:: EXERCISE OBJECTIVE ::
Using the data that follows, return exactly the lines from the one that contains "We got sick" through the one that contains "Update the RecipesList.xlsx with your own.", ends included.

··········

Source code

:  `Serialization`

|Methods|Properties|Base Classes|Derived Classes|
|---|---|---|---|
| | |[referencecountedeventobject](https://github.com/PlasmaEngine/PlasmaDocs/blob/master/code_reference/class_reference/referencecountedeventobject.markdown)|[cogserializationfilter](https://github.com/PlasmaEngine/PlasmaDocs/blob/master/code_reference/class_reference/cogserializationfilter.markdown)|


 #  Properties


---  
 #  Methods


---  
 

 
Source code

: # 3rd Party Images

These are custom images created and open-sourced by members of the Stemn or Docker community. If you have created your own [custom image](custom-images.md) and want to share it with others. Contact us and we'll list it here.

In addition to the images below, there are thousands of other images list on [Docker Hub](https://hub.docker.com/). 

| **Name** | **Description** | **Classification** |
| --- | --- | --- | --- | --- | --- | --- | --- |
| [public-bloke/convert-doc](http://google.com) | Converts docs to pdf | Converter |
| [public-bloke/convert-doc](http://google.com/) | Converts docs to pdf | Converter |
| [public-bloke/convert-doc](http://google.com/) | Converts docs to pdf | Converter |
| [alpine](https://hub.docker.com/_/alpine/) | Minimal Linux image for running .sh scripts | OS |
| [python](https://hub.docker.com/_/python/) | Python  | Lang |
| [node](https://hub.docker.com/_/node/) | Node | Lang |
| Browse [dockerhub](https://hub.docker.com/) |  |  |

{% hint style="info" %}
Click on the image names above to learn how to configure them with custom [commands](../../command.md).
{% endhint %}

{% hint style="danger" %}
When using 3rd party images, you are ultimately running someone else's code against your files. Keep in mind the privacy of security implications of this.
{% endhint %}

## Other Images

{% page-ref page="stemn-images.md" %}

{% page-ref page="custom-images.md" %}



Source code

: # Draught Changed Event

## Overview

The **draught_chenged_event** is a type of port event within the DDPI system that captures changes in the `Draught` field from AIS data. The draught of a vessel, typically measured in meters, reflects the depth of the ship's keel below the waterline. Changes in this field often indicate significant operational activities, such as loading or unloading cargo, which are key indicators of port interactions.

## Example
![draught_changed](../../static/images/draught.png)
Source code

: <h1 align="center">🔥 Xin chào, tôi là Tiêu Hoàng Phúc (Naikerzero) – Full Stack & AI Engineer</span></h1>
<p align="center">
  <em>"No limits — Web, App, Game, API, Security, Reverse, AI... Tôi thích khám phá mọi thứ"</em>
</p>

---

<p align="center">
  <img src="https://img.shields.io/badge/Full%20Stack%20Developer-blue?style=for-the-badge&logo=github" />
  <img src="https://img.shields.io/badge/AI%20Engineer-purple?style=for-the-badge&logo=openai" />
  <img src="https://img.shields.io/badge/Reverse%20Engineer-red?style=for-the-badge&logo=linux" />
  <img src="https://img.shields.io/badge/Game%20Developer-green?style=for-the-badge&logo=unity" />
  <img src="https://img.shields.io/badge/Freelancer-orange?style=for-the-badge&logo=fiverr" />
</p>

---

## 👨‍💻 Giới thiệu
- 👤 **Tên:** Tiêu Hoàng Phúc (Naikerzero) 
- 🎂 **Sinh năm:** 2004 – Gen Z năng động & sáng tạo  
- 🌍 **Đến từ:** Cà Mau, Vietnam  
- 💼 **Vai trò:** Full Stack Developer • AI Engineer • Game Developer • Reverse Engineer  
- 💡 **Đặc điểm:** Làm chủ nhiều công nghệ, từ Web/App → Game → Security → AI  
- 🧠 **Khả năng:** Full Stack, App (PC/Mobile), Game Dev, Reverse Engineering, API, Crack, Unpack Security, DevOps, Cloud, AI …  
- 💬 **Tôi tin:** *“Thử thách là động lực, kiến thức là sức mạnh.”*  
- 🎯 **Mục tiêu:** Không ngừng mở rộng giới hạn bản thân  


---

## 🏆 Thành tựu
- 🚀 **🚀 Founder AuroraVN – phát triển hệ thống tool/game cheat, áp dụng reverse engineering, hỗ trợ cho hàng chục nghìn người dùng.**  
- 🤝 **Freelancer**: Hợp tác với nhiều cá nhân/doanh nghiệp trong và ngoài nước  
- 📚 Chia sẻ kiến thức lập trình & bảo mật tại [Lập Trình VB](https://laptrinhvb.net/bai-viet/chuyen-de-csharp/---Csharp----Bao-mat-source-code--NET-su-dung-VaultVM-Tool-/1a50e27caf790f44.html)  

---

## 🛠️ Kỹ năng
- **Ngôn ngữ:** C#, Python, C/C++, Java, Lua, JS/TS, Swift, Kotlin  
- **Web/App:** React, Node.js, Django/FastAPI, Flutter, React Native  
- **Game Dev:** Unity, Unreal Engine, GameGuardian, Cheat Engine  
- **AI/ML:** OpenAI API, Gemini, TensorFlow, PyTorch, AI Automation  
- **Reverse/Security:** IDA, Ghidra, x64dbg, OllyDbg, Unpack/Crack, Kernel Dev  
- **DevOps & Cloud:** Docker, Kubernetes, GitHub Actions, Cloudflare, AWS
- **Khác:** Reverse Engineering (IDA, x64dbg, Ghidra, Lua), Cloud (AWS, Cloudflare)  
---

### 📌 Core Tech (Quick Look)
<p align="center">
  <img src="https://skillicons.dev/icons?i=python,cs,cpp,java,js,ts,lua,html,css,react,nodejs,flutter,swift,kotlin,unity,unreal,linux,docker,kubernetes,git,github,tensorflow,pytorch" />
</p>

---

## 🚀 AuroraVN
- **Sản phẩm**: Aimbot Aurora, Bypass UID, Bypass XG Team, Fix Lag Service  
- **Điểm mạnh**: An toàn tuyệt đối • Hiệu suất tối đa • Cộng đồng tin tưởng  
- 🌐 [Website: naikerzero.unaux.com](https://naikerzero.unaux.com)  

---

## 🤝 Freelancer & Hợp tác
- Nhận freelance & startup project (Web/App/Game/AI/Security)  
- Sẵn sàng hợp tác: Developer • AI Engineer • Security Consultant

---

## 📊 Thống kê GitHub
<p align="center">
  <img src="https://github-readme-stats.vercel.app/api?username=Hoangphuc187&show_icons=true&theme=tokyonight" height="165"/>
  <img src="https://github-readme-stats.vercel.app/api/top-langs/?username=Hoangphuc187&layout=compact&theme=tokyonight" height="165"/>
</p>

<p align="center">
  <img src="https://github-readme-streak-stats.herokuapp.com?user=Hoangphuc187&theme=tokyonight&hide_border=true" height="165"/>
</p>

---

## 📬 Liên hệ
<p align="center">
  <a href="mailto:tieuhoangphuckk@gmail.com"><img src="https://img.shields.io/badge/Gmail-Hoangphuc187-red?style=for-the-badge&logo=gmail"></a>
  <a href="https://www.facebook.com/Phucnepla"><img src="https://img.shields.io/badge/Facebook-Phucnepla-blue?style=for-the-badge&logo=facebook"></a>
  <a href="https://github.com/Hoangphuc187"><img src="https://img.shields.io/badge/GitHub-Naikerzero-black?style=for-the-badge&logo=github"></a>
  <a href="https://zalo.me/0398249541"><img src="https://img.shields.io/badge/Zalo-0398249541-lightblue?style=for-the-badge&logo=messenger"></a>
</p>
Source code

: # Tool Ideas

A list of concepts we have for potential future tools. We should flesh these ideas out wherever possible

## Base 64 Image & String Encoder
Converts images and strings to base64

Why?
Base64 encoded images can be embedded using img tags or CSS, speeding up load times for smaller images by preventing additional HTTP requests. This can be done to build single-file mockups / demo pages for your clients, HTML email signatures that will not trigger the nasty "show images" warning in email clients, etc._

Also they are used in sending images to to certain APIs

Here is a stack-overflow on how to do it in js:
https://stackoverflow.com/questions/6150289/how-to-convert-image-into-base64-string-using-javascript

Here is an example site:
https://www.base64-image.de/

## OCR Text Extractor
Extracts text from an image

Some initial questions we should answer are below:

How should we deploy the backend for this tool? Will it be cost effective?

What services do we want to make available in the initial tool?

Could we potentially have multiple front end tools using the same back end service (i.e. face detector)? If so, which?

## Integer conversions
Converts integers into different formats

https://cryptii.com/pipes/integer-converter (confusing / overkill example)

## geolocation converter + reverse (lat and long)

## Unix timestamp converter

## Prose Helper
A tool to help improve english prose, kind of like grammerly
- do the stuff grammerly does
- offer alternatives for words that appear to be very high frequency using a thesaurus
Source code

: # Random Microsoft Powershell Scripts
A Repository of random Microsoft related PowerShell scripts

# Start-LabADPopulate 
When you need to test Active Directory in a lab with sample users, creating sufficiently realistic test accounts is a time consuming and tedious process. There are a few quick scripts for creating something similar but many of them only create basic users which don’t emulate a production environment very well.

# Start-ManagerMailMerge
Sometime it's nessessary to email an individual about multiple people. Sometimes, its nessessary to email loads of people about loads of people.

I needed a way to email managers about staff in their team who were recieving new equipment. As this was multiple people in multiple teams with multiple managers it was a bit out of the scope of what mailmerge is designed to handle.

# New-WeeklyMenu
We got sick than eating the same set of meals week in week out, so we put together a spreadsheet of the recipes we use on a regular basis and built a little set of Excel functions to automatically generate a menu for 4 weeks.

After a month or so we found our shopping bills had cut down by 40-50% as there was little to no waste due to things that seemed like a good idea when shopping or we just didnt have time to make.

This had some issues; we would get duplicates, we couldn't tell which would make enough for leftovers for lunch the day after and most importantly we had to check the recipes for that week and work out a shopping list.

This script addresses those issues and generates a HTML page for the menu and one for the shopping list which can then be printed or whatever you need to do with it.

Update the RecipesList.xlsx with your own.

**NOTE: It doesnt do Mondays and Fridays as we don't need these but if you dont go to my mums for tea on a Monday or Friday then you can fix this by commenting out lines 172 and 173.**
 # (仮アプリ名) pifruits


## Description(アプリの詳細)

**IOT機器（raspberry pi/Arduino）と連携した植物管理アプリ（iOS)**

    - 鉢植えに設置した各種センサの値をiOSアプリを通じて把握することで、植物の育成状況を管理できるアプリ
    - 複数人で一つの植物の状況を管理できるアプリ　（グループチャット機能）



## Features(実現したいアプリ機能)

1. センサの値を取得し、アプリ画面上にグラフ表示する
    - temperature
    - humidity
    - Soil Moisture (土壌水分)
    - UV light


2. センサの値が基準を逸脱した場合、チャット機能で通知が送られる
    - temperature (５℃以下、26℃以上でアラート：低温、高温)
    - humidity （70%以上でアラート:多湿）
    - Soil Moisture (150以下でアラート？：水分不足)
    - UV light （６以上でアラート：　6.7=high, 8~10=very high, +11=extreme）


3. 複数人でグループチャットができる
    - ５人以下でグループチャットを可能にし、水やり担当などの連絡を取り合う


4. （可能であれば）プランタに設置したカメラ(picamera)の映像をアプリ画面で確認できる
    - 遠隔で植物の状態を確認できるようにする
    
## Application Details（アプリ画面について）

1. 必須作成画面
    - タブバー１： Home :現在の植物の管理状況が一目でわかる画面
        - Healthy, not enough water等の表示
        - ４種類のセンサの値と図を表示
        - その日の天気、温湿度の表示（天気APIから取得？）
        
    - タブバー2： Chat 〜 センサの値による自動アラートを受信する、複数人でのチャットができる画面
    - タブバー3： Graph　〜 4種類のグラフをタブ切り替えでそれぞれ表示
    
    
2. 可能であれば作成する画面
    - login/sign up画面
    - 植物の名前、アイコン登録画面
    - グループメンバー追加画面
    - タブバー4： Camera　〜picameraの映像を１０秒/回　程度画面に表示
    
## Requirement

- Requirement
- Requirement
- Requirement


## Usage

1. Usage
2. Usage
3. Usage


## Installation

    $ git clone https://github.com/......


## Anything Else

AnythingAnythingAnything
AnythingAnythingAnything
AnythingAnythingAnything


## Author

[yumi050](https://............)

··········

:: RESULT FOR THIS TASK ::
We got sick than eating the same set of meals week in week out, so we put together a spreadsheet of the recipes we use on a regular basis and built a little set of Excel functions to automatically generate a menu for 4 weeks.

After a month or so we found our shopping bills had cut down by 40-50% as there was little to no waste due to things that seemed like a good idea when shopping or we just didnt have time to make.

This had some issues; we would get duplicates, we couldn't tell which would make enough for leftovers for lunch the day after and most importantly we had to check the recipes for that week and work out a shopping list.

This script addresses those issues and generates a HTML page for the menu and one for the shopping list which can then be printed or whatever you need to do with it.

Update the RecipesList.xlsx with your own.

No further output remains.